= Beginning of Section =
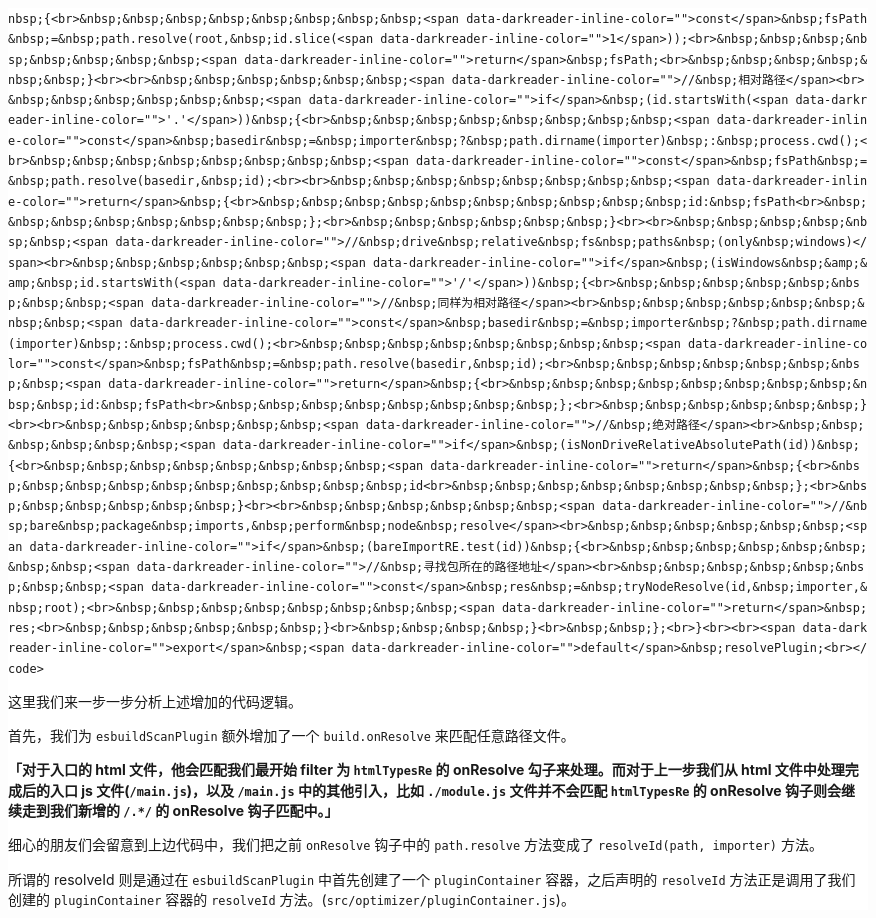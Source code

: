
 ```
nbsp;{<br>&nbsp;&nbsp;&nbsp;&nbsp;&nbsp;&nbsp;&nbsp;&nbsp;<span data-darkreader-inline-color="">const</span>&nbsp;fsPath&nbsp;=&nbsp;path.resolve(root,&nbsp;id.slice(<span data-darkreader-inline-color="">1</span>));<br>&nbsp;&nbsp;&nbsp;&nbsp;&nbsp;&nbsp;&nbsp;&nbsp;<span data-darkreader-inline-color="">return</span>&nbsp;fsPath;<br>&nbsp;&nbsp;&nbsp;&nbsp;&nbsp;&nbsp;}<br><br>&nbsp;&nbsp;&nbsp;&nbsp;&nbsp;&nbsp;<span data-darkreader-inline-color="">//&nbsp;相对路径</span><br>&nbsp;&nbsp;&nbsp;&nbsp;&nbsp;&nbsp;<span data-darkreader-inline-color="">if</span>&nbsp;(id.startsWith(<span data-darkreader-inline-color="">'.'</span>))&nbsp;{<br>&nbsp;&nbsp;&nbsp;&nbsp;&nbsp;&nbsp;&nbsp;&nbsp;<span data-darkreader-inline-color="">const</span>&nbsp;basedir&nbsp;=&nbsp;importer&nbsp;?&nbsp;path.dirname(importer)&nbsp;:&nbsp;process.cwd();<br>&nbsp;&nbsp;&nbsp;&nbsp;&nbsp;&nbsp;&nbsp;&nbsp;<span data-darkreader-inline-color="">const</span>&nbsp;fsPath&nbsp;=&nbsp;path.resolve(basedir,&nbsp;id);<br><br>&nbsp;&nbsp;&nbsp;&nbsp;&nbsp;&nbsp;&nbsp;&nbsp;<span data-darkreader-inline-color="">return</span>&nbsp;{<br>&nbsp;&nbsp;&nbsp;&nbsp;&nbsp;&nbsp;&nbsp;&nbsp;&nbsp;&nbsp;id:&nbsp;fsPath<br>&nbsp;&nbsp;&nbsp;&nbsp;&nbsp;&nbsp;&nbsp;&nbsp;};<br>&nbsp;&nbsp;&nbsp;&nbsp;&nbsp;&nbsp;}<br><br>&nbsp;&nbsp;&nbsp;&nbsp;&nbsp;&nbsp;<span data-darkreader-inline-color="">//&nbsp;drive&nbsp;relative&nbsp;fs&nbsp;paths&nbsp;(only&nbsp;windows)</span><br>&nbsp;&nbsp;&nbsp;&nbsp;&nbsp;&nbsp;<span data-darkreader-inline-color="">if</span>&nbsp;(isWindows&nbsp;&amp;&amp;&nbsp;id.startsWith(<span data-darkreader-inline-color="">'/'</span>))&nbsp;{<br>&nbsp;&nbsp;&nbsp;&nbsp;&nbsp;&nbsp;&nbsp;&nbsp;<span data-darkreader-inline-color="">//&nbsp;同样为相对路径</span><br>&nbsp;&nbsp;&nbsp;&nbsp;&nbsp;&nbsp;&nbsp;&nbsp;<span data-darkreader-inline-color="">const</span>&nbsp;basedir&nbsp;=&nbsp;importer&nbsp;?&nbsp;path.dirname(importer)&nbsp;:&nbsp;process.cwd();<br>&nbsp;&nbsp;&nbsp;&nbsp;&nbsp;&nbsp;&nbsp;&nbsp;<span data-darkreader-inline-color="">const</span>&nbsp;fsPath&nbsp;=&nbsp;path.resolve(basedir,&nbsp;id);<br>&nbsp;&nbsp;&nbsp;&nbsp;&nbsp;&nbsp;&nbsp;&nbsp;<span data-darkreader-inline-color="">return</span>&nbsp;{<br>&nbsp;&nbsp;&nbsp;&nbsp;&nbsp;&nbsp;&nbsp;&nbsp;&nbsp;&nbsp;id:&nbsp;fsPath<br>&nbsp;&nbsp;&nbsp;&nbsp;&nbsp;&nbsp;&nbsp;&nbsp;};<br>&nbsp;&nbsp;&nbsp;&nbsp;&nbsp;&nbsp;}<br><br>&nbsp;&nbsp;&nbsp;&nbsp;&nbsp;&nbsp;<span data-darkreader-inline-color="">//&nbsp;绝对路径</span><br>&nbsp;&nbsp;&nbsp;&nbsp;&nbsp;&nbsp;<span data-darkreader-inline-color="">if</span>&nbsp;(isNonDriveRelativeAbsolutePath(id))&nbsp;{<br>&nbsp;&nbsp;&nbsp;&nbsp;&nbsp;&nbsp;&nbsp;&nbsp;<span data-darkreader-inline-color="">return</span>&nbsp;{<br>&nbsp;&nbsp;&nbsp;&nbsp;&nbsp;&nbsp;&nbsp;&nbsp;&nbsp;&nbsp;id<br>&nbsp;&nbsp;&nbsp;&nbsp;&nbsp;&nbsp;&nbsp;&nbsp;};<br>&nbsp;&nbsp;&nbsp;&nbsp;&nbsp;&nbsp;}<br><br>&nbsp;&nbsp;&nbsp;&nbsp;&nbsp;&nbsp;<span data-darkreader-inline-color="">//&nbsp;bare&nbsp;package&nbsp;imports,&nbsp;perform&nbsp;node&nbsp;resolve</span><br>&nbsp;&nbsp;&nbsp;&nbsp;&nbsp;&nbsp;<span data-darkreader-inline-color="">if</span>&nbsp;(bareImportRE.test(id))&nbsp;{<br>&nbsp;&nbsp;&nbsp;&nbsp;&nbsp;&nbsp;&nbsp;&nbsp;<span data-darkreader-inline-color="">//&nbsp;寻找包所在的路径地址</span><br>&nbsp;&nbsp;&nbsp;&nbsp;&nbsp;&nbsp;&nbsp;&nbsp;<span data-darkreader-inline-color="">const</span>&nbsp;res&nbsp;=&nbsp;tryNodeResolve(id,&nbsp;importer,&nbsp;root);<br>&nbsp;&nbsp;&nbsp;&nbsp;&nbsp;&nbsp;&nbsp;&nbsp;<span data-darkreader-inline-color="">return</span>&nbsp;res;<br>&nbsp;&nbsp;&nbsp;&nbsp;&nbsp;&nbsp;}<br>&nbsp;&nbsp;&nbsp;&nbsp;}<br>&nbsp;&nbsp;};<br>}<br><br><span data-darkreader-inline-color="">export</span>&nbsp;<span data-darkreader-inline-color="">default</span>&nbsp;resolvePlugin;<br></code>
```

这里我们来一步一步分析上述增加的代码逻辑。

首先，我们为 `esbuildScanPlugin` 额外增加了一个 `build.onResolve` 来匹配任意路径文件。

**「对于入口的 html 文件，他会匹配我们最开始 filter 为 `htmlTypesRe` 的 onResolve 勾子来处理。而对于上一步我们从 html 文件中处理完成后的入口 js 文件(`/main.js`)，以及 `/main.js` 中的其他引入，比如 `./module.js` 文件并不会匹配 `htmlTypesRe` 的 onResolve 钩子则会继续走到我们新增的 `/.*/` 的 onResolve 钩子匹配中。」**

细心的朋友们会留意到上边代码中，我们把之前 `onResolve` 钩子中的 `path.resolve` 方法变成了 `resolveId(path, importer)` 方法。

所谓的 resolveId 则是通过在 `esbuildScanPlugin` 中首先创建了一个 `pluginContainer` 容器，之后声明的 `resolveId` 方法正是调用了我们创建的 `pluginContainer` 容器的 `resolveId` 方法。(`src/optimizer/pluginContainer.js`)。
= End of Section =
→ ASSIGNMENT
Please write out, exactly as they appear, the lines from the line containing "这里我们来一步一步分析上述增加的代码逻辑。" through the last line of the records above, both included.

→ SOLUTION
这里我们来一步一步分析上述增加的代码逻辑。

首先，我们为 `esbuildScanPlugin` 额外增加了一个 `build.onResolve` 来匹配任意路径文件。

**「对于入口的 html 文件，他会匹配我们最开始 filter 为 `htmlTypesRe` 的 onResolve 勾子来处理。而对于上一步我们从 html 文件中处理完成后的入口 js 文件(`/main.js`)，以及 `/main.js` 中的其他引入，比如 `./module.js` 文件并不会匹配 `htmlTypesRe` 的 onResolve 钩子则会继续走到我们新增的 `/.*/` 的 onResolve 钩子匹配中。」**

细心的朋友们会留意到上边代码中，我们把之前 `onResolve` 钩子中的 `path.resolve` 方法变成了 `resolveId(path, importer)` 方法。

所谓的 resolveId 则是通过在 `esbuildScanPlugin` 中首先创建了一个 `pluginContainer` 容器，之后声明的 `resolveId` 方法正是调用了我们创建的 `pluginContainer` 容器的 `resolveId` 方法。(`src/optimizer/pluginContainer.js`)。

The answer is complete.